SUPREME COURT OF PENNSYLVANIA


decided: September 19, 1973.

CARVER HOUSE, INC. LIQUOR LICENSE CASE

Appeal from order of Commonwealth Court of Pennsylvania, No. 236 C.D. 1971, affirming order of Court of Common Pleas, Trial Division, of Philadelphia, July T., 1969, No. 1855, in the matter of: Revocation of Restaurant Liquor License No. R-4989, issued to The Carver House, Inc.

COUNSEL

Abraham J. Levinson, for appellant.

Alexander J. Jaffurs, Assistant Attorney General, with him Albert B. Miller, Special Assistant Attorney General, and J. Shane Creamer, Attorney General, for Liquor Control Board, appellee.

Jones, C. J., Eagen, O'Brien, Roberts, Pomeroy and Nix, JJ. Opinion by Mr. Justice Roberts. Mr. Justice Manderino took no part in the consideration or decision of this case. Dissenting Opinion by Mr. Justice Pomeroy. Mr. Justice O'Brien joins in this dissenting opinion.

Author: Roberts

[ 454 Pa. Page 39]

On August 3, 1967, the Pennsylvania Liquor Control Board [Board] cited appellant, a restaurant liquor licensee in Philadelphia, for violations of the Liquor Code. An evidentiary hearing was held, at which it was affirmatively established that one of appellant's employees had, on two occasions, sold narcotics on the licensed premises. On the basis of this factual finding, appellant's liquor license was revoked.

Carver House appealed that order to the Philadelphia Court of Common Pleas. Act of April 12, 1951, P.L. 90, art. IV, as amended, 47 P.S. § 4-471 (Supp.

[ 454 Pa. Page 401972]

). That court, without making findings at variance with those found by the Board examiner, vacated the Board-imposed revocation on the ground that the penalty was inconsistent with sanctions applied in similar cases. The matter was remanded to the Board "for further consideration in accordance with this opinion."

No appeal was taken, and on June 29, 1969, the Board, without developing additional facts, entered a second order revoking appellant's license. Carver House again appealed to the court of common pleas; however, on this appeal, the court determined that since it was unable to make findings of facts materially at odds with those of the Board, it was without authority to modify the Board's order of revocation. On appeal, the Commonwealth Court affirmed. Carver House, Inc. v. Liquor Control Board, 3 Pa. Commonwealth Ct. 453, 281 A.2d 473 (1971).

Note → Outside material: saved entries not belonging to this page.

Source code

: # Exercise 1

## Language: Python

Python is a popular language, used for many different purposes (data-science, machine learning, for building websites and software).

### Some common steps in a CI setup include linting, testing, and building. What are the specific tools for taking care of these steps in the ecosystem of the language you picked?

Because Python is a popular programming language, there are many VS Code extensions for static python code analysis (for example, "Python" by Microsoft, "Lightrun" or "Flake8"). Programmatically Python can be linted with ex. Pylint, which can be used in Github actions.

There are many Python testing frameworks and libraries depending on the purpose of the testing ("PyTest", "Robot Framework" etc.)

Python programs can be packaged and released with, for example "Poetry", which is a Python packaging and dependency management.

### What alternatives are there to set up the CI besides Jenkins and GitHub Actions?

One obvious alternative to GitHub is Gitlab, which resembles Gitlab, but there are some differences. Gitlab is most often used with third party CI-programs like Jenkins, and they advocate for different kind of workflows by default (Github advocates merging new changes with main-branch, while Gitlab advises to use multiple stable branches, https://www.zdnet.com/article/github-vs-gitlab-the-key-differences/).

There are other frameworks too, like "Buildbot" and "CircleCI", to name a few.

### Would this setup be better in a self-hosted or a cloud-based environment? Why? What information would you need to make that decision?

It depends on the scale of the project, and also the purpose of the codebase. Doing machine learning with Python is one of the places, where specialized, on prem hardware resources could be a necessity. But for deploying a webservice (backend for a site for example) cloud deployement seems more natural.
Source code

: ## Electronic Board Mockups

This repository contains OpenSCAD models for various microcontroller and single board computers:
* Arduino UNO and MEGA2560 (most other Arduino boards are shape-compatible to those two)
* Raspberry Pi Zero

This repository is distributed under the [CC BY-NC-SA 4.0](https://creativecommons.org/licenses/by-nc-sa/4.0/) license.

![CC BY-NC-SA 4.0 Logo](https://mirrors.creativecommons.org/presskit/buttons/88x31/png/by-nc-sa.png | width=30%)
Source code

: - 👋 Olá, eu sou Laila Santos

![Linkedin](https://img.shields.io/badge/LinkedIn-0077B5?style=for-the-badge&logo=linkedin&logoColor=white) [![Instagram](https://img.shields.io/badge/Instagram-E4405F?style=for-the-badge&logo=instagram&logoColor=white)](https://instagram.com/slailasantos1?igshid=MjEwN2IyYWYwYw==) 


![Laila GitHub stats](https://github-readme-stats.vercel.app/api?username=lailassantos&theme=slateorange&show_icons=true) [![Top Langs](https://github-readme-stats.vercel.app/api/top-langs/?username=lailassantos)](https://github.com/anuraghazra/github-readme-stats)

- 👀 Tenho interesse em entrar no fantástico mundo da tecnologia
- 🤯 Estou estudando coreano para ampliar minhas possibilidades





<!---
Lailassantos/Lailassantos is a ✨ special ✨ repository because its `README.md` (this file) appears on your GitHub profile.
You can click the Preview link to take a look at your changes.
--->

This Court granted allocatur and we now affirm.

The Commonwealth Court correctly held, in accordance with all prior decisions of this Court and the Superior Court, that the court was without authority to alter a penalty imposed by the Liquor Control Board, where such penalty was obviously within the Board's statutorily conferred powers.

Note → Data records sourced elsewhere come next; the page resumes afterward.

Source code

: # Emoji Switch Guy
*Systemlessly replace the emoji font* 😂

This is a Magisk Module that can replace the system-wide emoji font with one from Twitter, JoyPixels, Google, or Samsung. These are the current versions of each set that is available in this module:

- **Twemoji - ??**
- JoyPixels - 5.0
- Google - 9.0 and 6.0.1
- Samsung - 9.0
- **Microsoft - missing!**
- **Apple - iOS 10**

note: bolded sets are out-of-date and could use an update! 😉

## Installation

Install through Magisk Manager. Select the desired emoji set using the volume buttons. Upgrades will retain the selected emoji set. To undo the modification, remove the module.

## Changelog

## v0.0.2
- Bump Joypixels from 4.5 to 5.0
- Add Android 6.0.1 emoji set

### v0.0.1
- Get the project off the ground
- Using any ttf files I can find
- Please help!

"Under the [Liquor] Code (Act of April 12, 1951, P. L. 90, Art. IV, sec. 471, [as amended] 47 P.S. sec. 4-471 [Supp. 1972]), the court on appeal from a suspension . . . 'shall, in the exercise of its discretion, sustain, reject, alter, or modify the findings, conclusions and penalties of the board, based on the findings of fact and conclusions of law as found by the court.' It is by now well established that on such appeal the lower court must make findings of fact on the material issues different from those as found by the board before the action taken by the board can be reversed or changed. Unless the lower court's change or modification is so grounded, it cannot stand. Appeal of Homestead

[ 454 Pa. Page 41]

Social and Beneficial Society, 169 Pa. Superior Ct. 593, 85 A.2d 265; Turner v. Pennsylvania Liquor Control Board, 161 Pa. Superior Ct. 15, 53 A.2d 849; Enlisted Men's Club of Trafford Liquor License Case, 166 Pa. Superior Ct. 26, 27, 70 A.2d 696." Italian Citizens Nat'l Ass'n of America Liquor License Case, 178 Pa. Superior Ct. 213, 216, 115 A.2d 881, 882 (1955). Here, no different findings of fact on material issues were made by the hearing court. Accordingly, that court was correct in its ruling (as was the Commonwealth Court in affirming) that it was without authority to modify the penalty imposed by the Liquor Control Board. See also Banterla Liquor License Case, 166 Pa. Superior Ct. 544, 72 A.2d 602 (1950); Pacewicz Liquor License Case, 152 Pa. Superior Ct. 123, 31 A.2d 361 (1943).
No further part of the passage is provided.